▶ **Task item**
This exercise calls for a copy of every line in the listing below that carries the word "from".

———

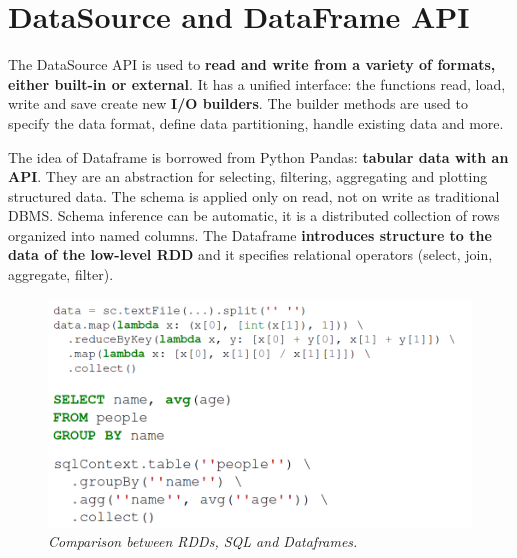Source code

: \section{DataSource and DataFrame API}
	\par
	The DataSource API is used to \textbf{read and write from a variety of formats, either built-in or external}.
	\newline
	It has a unified interface: the functions read, load, write and save create new \textbf{I/O builders}. The builder methods are used to specify the data format, define data partitioning, handle existing data and more.
	\newline
	\par
	The idea of Dataframe is borrowed from Python Pandas: \textbf{tabular data with an API}. They are an abstraction for selecting, filtering, aggregating and plotting structured data.
	\newline
	The schema is applied only on read, not on write as traditional DBMS. Schema inference can be automatic, it is a distributed collection of rows organized into named columns.
	\newline
	The Dataframe \textbf{introduces structure to the data of the low-level RDD} and it specifies relational operators (select, join, aggregate, filter).
	\begin{figure}[H]
		\centering
		\includegraphics[width=0.8\linewidth]{images/dataframe.png}
		\caption{\textit{Comparison between RDDs, SQL and Dataframes.}}
	\end{figure}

———

▶ **Task output**
	The DataSource API is used to \textbf{read and write from a variety of formats, either built-in or external}.
	The idea of Dataframe is borrowed from Python Pandas: \textbf{tabular data with an API}. They are an abstraction for selecting, filtering, aggregating and plotting structured data.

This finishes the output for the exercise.